Le commerce des vues pour projections se développe et prospère en Europe et aux États-Unis à travers l’activité de maisons spécialisées. Ainsi de la maison Molteni, fabricant français de lanternes magiques depuis 1782, qui va considérablement développer sa production de plaques photographiques de projection[14]. Au tournant du siècle, l’usage de l’image dans l’éducation populaire, en particulier dans l’école du soir pour adultes et dans les conférences populaires[15] se généralise en prenant appui sur un réseau de prêt incluant la location d’appareils de projection et de conférences avec vues complétées par un livret qui permettait à l’enseignant d’apporter un commentaire[16]. Les projections sont désormais considérées comme « autant nécessaire[s] qu’un tableau noir[17]. »

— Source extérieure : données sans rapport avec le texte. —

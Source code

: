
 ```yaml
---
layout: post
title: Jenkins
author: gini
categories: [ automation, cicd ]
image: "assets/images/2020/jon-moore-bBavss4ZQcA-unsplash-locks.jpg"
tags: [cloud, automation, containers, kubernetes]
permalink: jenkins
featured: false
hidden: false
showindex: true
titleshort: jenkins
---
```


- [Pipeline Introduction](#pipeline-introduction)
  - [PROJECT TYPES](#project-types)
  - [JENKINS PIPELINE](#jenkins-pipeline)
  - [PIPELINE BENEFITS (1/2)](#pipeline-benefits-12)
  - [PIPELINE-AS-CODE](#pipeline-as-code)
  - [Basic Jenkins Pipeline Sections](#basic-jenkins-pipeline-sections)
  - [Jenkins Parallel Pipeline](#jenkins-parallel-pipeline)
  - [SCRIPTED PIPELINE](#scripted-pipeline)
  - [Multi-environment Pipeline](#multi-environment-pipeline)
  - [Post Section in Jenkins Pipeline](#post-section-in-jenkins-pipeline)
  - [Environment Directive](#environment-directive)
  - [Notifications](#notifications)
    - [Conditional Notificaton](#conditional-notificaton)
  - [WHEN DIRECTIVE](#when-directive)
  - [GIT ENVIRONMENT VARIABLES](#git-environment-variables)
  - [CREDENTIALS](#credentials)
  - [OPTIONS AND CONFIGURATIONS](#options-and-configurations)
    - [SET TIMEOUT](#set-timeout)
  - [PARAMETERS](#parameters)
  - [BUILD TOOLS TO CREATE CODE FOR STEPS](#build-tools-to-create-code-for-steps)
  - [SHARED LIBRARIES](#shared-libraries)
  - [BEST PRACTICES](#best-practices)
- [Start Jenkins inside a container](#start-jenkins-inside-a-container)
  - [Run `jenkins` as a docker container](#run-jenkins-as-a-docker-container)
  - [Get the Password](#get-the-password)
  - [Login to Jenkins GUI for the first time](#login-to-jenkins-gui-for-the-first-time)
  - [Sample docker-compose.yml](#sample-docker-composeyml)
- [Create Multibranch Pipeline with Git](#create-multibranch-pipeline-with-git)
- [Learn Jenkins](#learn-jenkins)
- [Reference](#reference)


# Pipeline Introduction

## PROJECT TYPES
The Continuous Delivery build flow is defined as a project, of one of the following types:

C’est à ce moment que la projection de photographies sur plaques de verre joue aussi un rôle dans la reconfiguration de l’enseignement de l’histoire de l’art. Occupant la chaire d’histoire de l’art de l’Université de Berlin à la fin du 19e siècle, Hermann Grimm est parmi les premiers à adopter la projection de diapositives comme l’instrument idéal pour l’étude des oeuvres : « Les images deviennent visibles en même temps, l’observation comparée peut immédiatement produire ses effets[18]. » Parce qu’il focalise l’attention sur une image agrandie, le dispositif de la projection impose en effet une médiation visuelle des oeuvres qui modifie les pratiques discursives et pédagogiques. Il reviendra à son successeur, Heinrich Wölfflin, de développer l’usage des possibilités de rapprochement, de confrontation, de comparaison rendues particulièrement démonstratives par la double projection. Dans cet enseignement « où l’on travaille avec des diapositives[19] », la projection modifie les méthodes et les modes de pensée comme le note Roland Recht : « Avec les projections lumineuses, les caractéristiques formelles de l’oeuvre d’art peuvent devenir un véritable contenu du discours et il est alors nécessaire de leur consacrer un vocabulaire, c’est-à-dire des concepts[20]. »

L’introduction du Cinématographe intervient dans ce contexte fortement marqué par la présence des projections fixes. C’est lors du congrès de l’Union nationale des Sociétés photographiques de France (UNSPF) qui se déroule à Lyon en 1895 que la rencontre entre projection fixe et animée se manifeste publiquement. Le 10 juin, la séance débutée par des projections de plaques monochromes de plusieurs photographes éminents tels qu’Albert Londe, Maurice Bucquet et Georges Balagny, est complétée par huit « scènes animées saisies par le Cinématographe de MM. Lumière[21] ». Pour un public déjà familier des projections, ce qui fait percevoir les vues du Cinématographe comme un phénomène nouveau, identifiable à « une autre sorte d’image », pour reprendre les termes de Léon Vidal, c’est le mouvement, la « transposition de la vie[22] » comme le note Jules Claretie. Désormais, deux états d’images projetées (fixe ou animée) vont coexister.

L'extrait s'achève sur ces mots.